Pernah, menatap maut. Dua puluh satu, malam. Biasanya, dulu jam segitu mata pasti sudah tidak kuat. Pasti sudah ngantuk berat. Tak kuasa menahan letih perjuangan yang belum berujung. Perjuangan, perjuangan.
Lain dulu lain sekarang. Aku masih menatap tajam layar android. Mengikuti alunan musik di telinga.
Hari-hari kini sudah jauh berbeda. Arah asa dan pandangan hidup jauh dari sebelumnya. Tak lagi santai. Tak lagi umum, seperti kebanyakan. Aku telah berubah, berbalik arah.
"Maaf ngomong ya. Sabarmu sudah kelewatan. Sudah terlalu. Bahkan lebih dekat dengan kebodohan dari pada sabar...."
Seorang sahabat memberikan nasehat. Seperti dulu. Tapi aku tak mau kehilangan muka. Aku masih congkak. Tak mau mengakui kekalahan, kesalahan dan kebodohan.
Menohok. Tapi aku tetap tak bisa bergeming dari mimpi itu. Apalagi setelah satu kejadian besar beberapa waktu lalu.
Salahkah. Apakah salah jika aku punya mimpi besar. Angan yang terlalu tinggi. Beda dari kebanyakan orang. Apakah salah?
Aku tak ingin hidup hanya sekedar hidup. Seperti manusia kebanyakan. Aku tak ingin hanya sebagai hiasan. Jadi yang menghias apakah terlalu muluk? Bermimpi jadi berguna seperti orang besar apakah salah?
Bahkan sampai pada titik paling rendah, justru semakin membara. Apalagi, aku pernah menyaksikan bahwa harta sama sekali tak berarti. Memang tak lebih dari sekedar alat.
Aku juga pernah melihat bahwa kedudukan tak lebih penting dari kebanggaan. Hanya alat. Yang kebanyakan dijadikan tujuan.
Gila, bodoh. Tapi tetap aku tak mau disalahkan. Sampai pada titik ini semua mulai menggeliat. Ketidaknyamanan dalam kekurangan mulai menyeruak nke permukaan.

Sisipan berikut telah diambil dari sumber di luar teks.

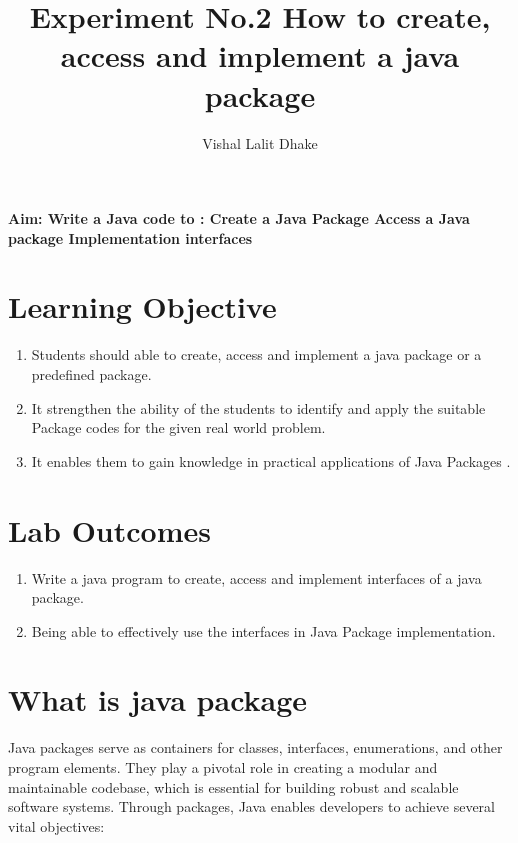 \documentclass{article}
\date{}
\author{Vishal Lalit Dhake}
\title{Experiment No.2 How to create, access and implement a java package  }
\begin{document}
\title{\fontsize{16pt}{20pt}
\author{\textbf{\textrm{}}}}

\maketitle
{}

\textbf{\fontsize{12}{20}\textrm{{ {Aim: Write a Java code to : Create a Java Package
Access a Java package
Implementation interfaces
}}}}



\section*{Learning Objective}

\begin{enumerate}
\item  Students should able to create, access and implement a java package or a predefined package.
\item It strengthen the ability of the students to identify and apply the suitable Package codes for the given real world problem. 
\item It enables them to gain knowledge in practical applications of Java Packages .
\end{enumerate}





\section*{Lab Outcomes}

\begin{enumerate}
\item Write a java program to create, access and implement interfaces of a java package.
\item Being able to effectively use the interfaces in Java Package implementation.
\end{enumerate}



\section*{What is java package}
Java packages serve as containers for classes, interfaces, enumerations, and other program elements. They play a pivotal role in creating a modular and maintainable codebase, which is essential for building robust and scalable software systems. Through packages, Java enables developers to achieve several vital objectives:
\end{document}
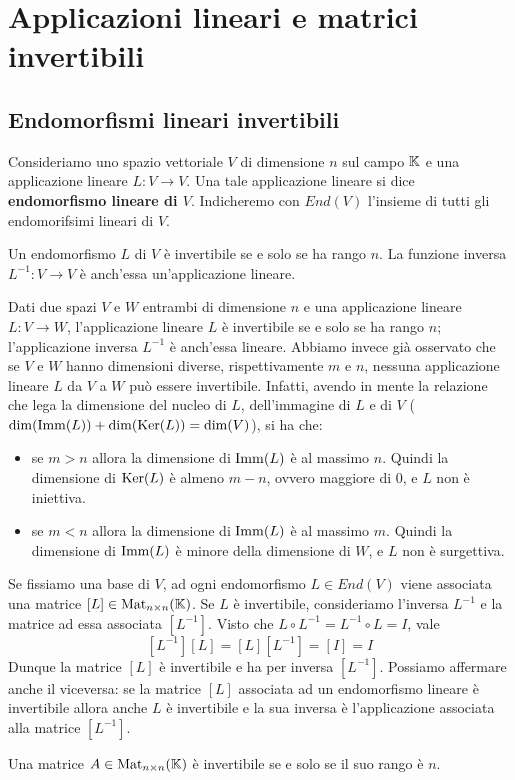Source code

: \chapter{Applicazioni lineari e matrici invertibili}
\section{Endomorfismi lineari invertibili}

\begin{definition}
	Consideriamo uno spazio vettoriale $V$ di dimensione $n$ sul campo $\mathbb{K}$ e
	una applicazione lineare $L : V \to V$. Una tale applicazione lineare si dice
	\textbf{endomorfismo lineare di $V$}. Indicheremo con $End(V)$ l'insieme di tutti gli
	endomorifsimi lineari di $V$.
\end{definition}

\begin{proposition}
	Un endomorfismo $L$ di $V$ è invertibile se e solo se ha rango $n$. La
	funzione inversa $L^{-1} : V \to V$ è anch'essa un'applicazione lineare.
\end{proposition}

\begin{observation}
	Dati due spazi $V$ e $W$ entrambi di dimensione $n$ e una applicazione lineare
	$L : V \to W$, l'applicazione lineare $L$ è invertibile se e solo se ha rango
	$n$; l'applicazione inversa $L^{-1}$ è anch'essa lineare.
	Abbiamo invece già osservato che se $V$ e $W$ hanno dimensioni diverse,
	rispettivamente $m$ e $n$, nessuna applicazione lineare $L$ da $V$ a $W$ può
	essere invertibile. Infatti, avendo in mente la relazione che lega la dimensione
	del nucleo di $L$, dell'immagine di $L$ e di $V$
	($\dim(\operatorname{Imm}(L)) + \dim(\operatorname{Ker}(L)) = \dim(V)$), si ha che:
	\begin{itemize}
		\item se $m > n$ allora la dimensione di $\operatorname{Imm}(L)$ è al massimo $n$.
		      Quindi la dimensione di $\operatorname{Ker}(L)$ è almeno $m - n$, ovvero
		      maggiore di 0, e $L$ non è iniettiva.
		\item se $m < n$ allora la dimensione di $\operatorname{Imm}(L)$ è al massimo $m$.
		      Quindi la dimensione di $\operatorname{Imm}(L)$ è minore della dimensione di
		      $W$, e $L$ non è surgettiva.
	\end{itemize}
\end{observation}

Se fissiamo una base di $V$, ad ogni endomorfismo $L \in End(V)$ viene associata
una matrice $[L] \in \operatorname{Mat}_{n \times n}(\mathbb{K})$. Se $L$ è invertibile,
consideriamo l'inversa $L^{-1}$ e la matrice ad essa associata $[L^{-1}]$.
Visto che $L \circ L^{-1} = L^{-1} \circ L = I$, vale
\[ [L^{-1}][L] = [L][L^{-1}] = [I] = I \]
Dunque la matrice $[L]$ è invertibile e ha per inversa $[L^{-1}]$.
Possiamo affermare anche il viceversa: se la matrice $[L]$ associata ad un
endomorfismo lineare è invertibile allora anche $L$ è invertibile e la sua
inversa è l'applicazione associata alla matrice $[L^{-1}]$.

\begin{corollary}
	Una matrice $A \in \operatorname{Mat}_{n \times n}(\mathbb{K})$ è invertibile se e solo se
	il suo rango è $n$.
\end{corollary}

Aku bangga. Aku masih bertahan. Berdiri kokoh dengan idealisme rasa mahasiswa. Tajam menatap kedunguan berfikir sebagian kalangan.
Aku boleh bangga. Sampai titik tersulit ini tak serupiahpun pernah aku dapatkan dari jalan haram. Bahkan terlintas dibenak pun tak pernah. Sama sekali.

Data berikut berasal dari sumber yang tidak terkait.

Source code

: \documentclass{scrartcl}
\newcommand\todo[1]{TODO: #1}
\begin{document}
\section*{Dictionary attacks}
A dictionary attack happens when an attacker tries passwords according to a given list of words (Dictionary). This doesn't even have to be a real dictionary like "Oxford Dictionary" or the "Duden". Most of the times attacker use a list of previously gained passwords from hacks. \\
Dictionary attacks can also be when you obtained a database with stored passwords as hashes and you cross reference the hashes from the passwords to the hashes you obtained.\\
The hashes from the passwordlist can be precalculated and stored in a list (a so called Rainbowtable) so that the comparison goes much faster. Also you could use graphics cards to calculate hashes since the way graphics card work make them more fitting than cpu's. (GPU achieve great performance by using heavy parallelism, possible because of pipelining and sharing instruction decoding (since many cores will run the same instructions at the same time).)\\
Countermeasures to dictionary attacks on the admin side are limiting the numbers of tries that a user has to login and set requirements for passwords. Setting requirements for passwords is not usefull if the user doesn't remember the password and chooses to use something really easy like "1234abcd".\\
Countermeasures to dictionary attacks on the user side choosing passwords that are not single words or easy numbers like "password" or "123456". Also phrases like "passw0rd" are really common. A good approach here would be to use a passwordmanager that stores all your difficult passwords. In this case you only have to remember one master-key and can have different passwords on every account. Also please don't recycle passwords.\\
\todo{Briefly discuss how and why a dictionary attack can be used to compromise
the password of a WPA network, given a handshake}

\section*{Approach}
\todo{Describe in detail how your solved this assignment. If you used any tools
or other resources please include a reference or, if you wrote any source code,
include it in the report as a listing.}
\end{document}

Terlepas dari semua kebanggaan itu, aku akui aku masih jauh dari berhasil. Masih jauh dari predikat orang besar. Orang baik, beriman.
Masih banyak yang harus aku pelajari. Bahkan untuk hal kecil sekalipun.

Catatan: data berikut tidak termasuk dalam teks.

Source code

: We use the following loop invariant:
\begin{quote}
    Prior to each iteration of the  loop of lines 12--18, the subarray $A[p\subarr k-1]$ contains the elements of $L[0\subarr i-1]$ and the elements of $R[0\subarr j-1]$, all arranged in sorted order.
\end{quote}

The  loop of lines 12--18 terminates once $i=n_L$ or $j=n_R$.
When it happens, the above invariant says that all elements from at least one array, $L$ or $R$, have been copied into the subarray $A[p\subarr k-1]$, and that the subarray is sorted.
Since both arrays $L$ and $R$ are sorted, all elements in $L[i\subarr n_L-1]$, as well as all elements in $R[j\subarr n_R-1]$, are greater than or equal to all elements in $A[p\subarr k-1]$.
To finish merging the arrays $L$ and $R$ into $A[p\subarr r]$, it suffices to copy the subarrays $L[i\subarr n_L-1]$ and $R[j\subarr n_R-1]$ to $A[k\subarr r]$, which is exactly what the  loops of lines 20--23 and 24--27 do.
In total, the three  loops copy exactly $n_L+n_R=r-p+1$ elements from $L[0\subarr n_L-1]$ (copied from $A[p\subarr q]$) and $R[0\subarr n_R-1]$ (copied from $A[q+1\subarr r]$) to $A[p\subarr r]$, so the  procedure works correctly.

Pada titik ini aku menggila. Ingin jauh lebih tinggi dari angan. Jadi gila, apalagi setelah menatap ajal.
Ajal, yang pernah begitu dekat dimataku, meski bukan untukku, membuatku berfikir ulang. Merenungkan lagi tujuan hidup yang kumiliki. Bertanya. Apakah itu hakekat kehidupan yang ingin ku raih.
Otakku berpikir keras. Mencoba mengurai benang kusut kehidupan. Yang ditengahnya aku terlilit. Berharta, mapan dipandang. Apakah itu sebanding dengan kesempatan hidup yang hanya sekali?
Maut benar-benar membuatku restart. Mengurai kembali titik tujuan yang pernah kutetapkan. Mempertimbangkan lagi apa yang akan dilakukan.
Sungguh, menatap maut bahkan milik orang lain sekalipun, bisa membuat gila. Memikirkan, membayangkan maut membuat darah ini berdesir kencang. Merinding, apalagi jika ingat hanya sekali kita diberi kesempatan menghirup angin dunia. Aku ingin lebih berarti, lagi.